Corex: Pushing the Boundaries of Complex Reasoning through Multi-Model Collaboration

Published: 10 Jul 2024, Last Modified: 26 Aug 2024COLMEveryoneRevisionsBibTeXCC BY 4.0
Research Area: LMs and the world, LMs and interactions
Keywords: Model Collaborations; Complex Reasoning; Large Language Models
TL;DR: We introduce Corex, a suite of strategies designed to enhance the capabilities of LLMs in complex task-solving, with a pivotal focus on advancing multi-model collaboration.
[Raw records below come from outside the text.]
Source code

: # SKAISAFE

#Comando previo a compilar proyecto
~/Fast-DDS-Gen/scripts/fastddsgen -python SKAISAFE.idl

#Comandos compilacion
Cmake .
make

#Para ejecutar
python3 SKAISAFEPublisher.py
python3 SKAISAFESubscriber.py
Abstract: Large Language Models (LLMs) are evolving at an unprecedented pace and have exhibited considerable capability in the realm of natural language processing (NLP) with world knowledge. Benefiting from ultra-large-scale training corpora, a single LLM can manage typical NLP tasks competently. However, its performance in executing complex tasks is still confined by the limitations of its internal representation. To push this boundary further, we introduce Corex, a suite of novel general-purpose strategies that transform LLMs into autonomous agents, pioneering multi-model collaborations for task-solving. Inspired by human behaviors, Corex is constituted by diverse collaboration paradigms including Discuss, Review, and Retrieve modes, which collectively work towards enhancing the reasoning process. These paradigms foster task-agnostic approaches that enable LLMs to “think outside the box,” thereby overcoming common errors and providing better solutions. Through extensive experiments across four different types of reasoning tasks, we demonstrate that orchestrating multiple LLM-based agents to work in concert yields better results compared to well-established existing baselines. Further analysis reveals the advantages of Corex over other multi-model methods, synergies produced among different LLMs, and the effectiveness across various aspects.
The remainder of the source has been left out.